Could she allow that to happen?
And then, aside from Lucas, there was the matter of her and her parents. They would never live it down. She felt sick thinking about their disappointment and the whispers that would circulate around the village like a raging forest fire blazing out of control. When she returned to see them, people would stare at her. Her parents would shy away from discussing it but she would see the sadness in their eyes.

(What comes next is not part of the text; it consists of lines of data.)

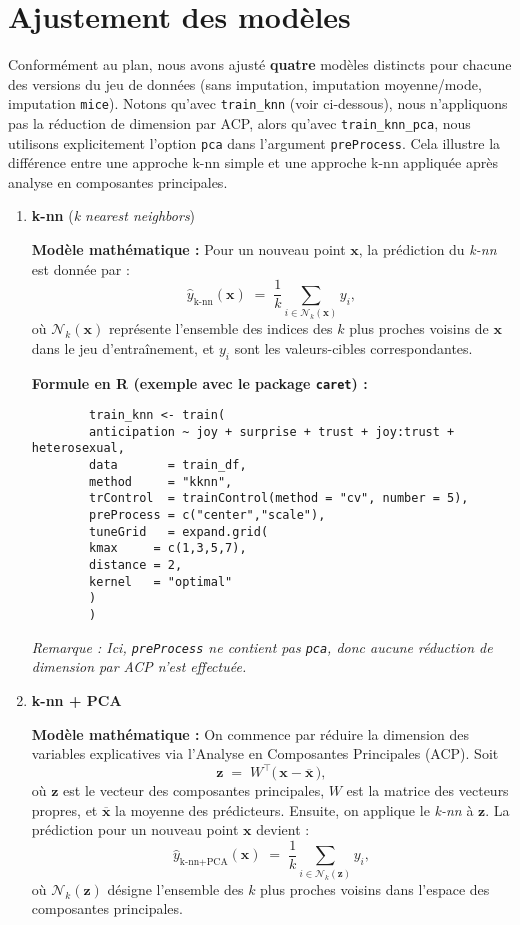 \documentclass[11pt]{article}
\begin{document}
\section{Ajustement des modèles}
Conformément au plan, nous avons ajusté \textbf{quatre} modèles distincts pour chacune des versions du jeu de données (sans imputation, imputation moyenne/mode, imputation \texttt{mice}). 
Notons qu’avec \verb|train_knn| (voir ci-dessous), nous n’appliquons pas la réduction de dimension par ACP, alors qu’avec \verb|train_knn_pca|, nous utilisons explicitement l’option \verb|pca| dans l’argument \verb|preProcess|. Cela illustre la différence entre une approche k-nn simple et une approche k-nn appliquée après analyse en composantes principales.

\begin{enumerate}
	\item \textbf{k-nn} (\emph{k nearest neighbors})
	
	\textbf{Modèle mathématique :}  
	Pour un nouveau point \(\mathbf{x}\), la prédiction du \textit{k-nn} est donnée par :
	\[
	\hat{y}_{\text{k-nn}}(\mathbf{x})
	\;=\;
	\frac{1}{k}\sum_{i \in \mathcal{N}_k(\mathbf{x})} y_i,
	\]
	où \(\mathcal{N}_k(\mathbf{x})\) représente l'ensemble des indices des \(k\) plus proches voisins de \(\mathbf{x}\) dans le jeu d'entraînement, et \(y_i\) sont les valeurs-cibles correspondantes.
	
	\textbf{Formule en R (exemple avec le package \texttt{caret}) :}
	\begin{verbatim}
		train_knn <- train(
		anticipation ~ joy + surprise + trust + joy:trust + heterosexual,
		data       = train_df,
		method     = "kknn",
		trControl  = trainControl(method = "cv", number = 5),
		preProcess = c("center","scale"),
		tuneGrid   = expand.grid(
		kmax     = c(1,3,5,7),
		distance = 2,
		kernel   = "optimal"
		)
		)
	\end{verbatim}
	\emph{Remarque : Ici, \texttt{preProcess} ne contient pas \texttt{pca}, donc aucune réduction de dimension par ACP n’est effectuée.}
	
	\item \textbf{k-nn + PCA}
	
	\textbf{Modèle mathématique :}  
	On commence par réduire la dimension des variables explicatives via l’Analyse en Composantes Principales (ACP). Soit
	\[
	\mathbf{z}
	\;=\;
	W^\top \bigl(\,\mathbf{x} - \overline{\mathbf{x}}\,\bigr),
	\]
	où \(\mathbf{z}\) est le vecteur des composantes principales, \(W\) est la matrice des vecteurs propres, et \(\overline{\mathbf{x}}\) la moyenne des prédicteurs.  
	Ensuite, on applique le \textit{k-nn} à \(\mathbf{z}\). La prédiction pour un nouveau point \(\mathbf{x}\) devient :
	\[
	\hat{y}_{\text{k-nn+PCA}}(\mathbf{x})
	\;=\;
	\frac{1}{k}\sum_{i \in \mathcal{N}_k(\mathbf{z})} y_i,
	\]
	où \(\mathcal{N}_k(\mathbf{z})\) désigne l'ensemble des \(k\) plus proches voisins dans l'espace des composantes principales.
	

\end{enumerate}
\end{document}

She would be at the heart of a tabloid scandal: ‘desperate virgin in sordid tryst with billionaire happy to use her for a few days before discarding her’. ‘Sad and gullible innocent lured to a villa for sex, too stupid to appreciate her own idiocy’.
‘Marry me!’ she blurted out and then looked at him with wide-eyed dismay.
She jumped to her feet and began pacing the veranda, before curling onto the three-seater wicker sofa and drawing her knees up.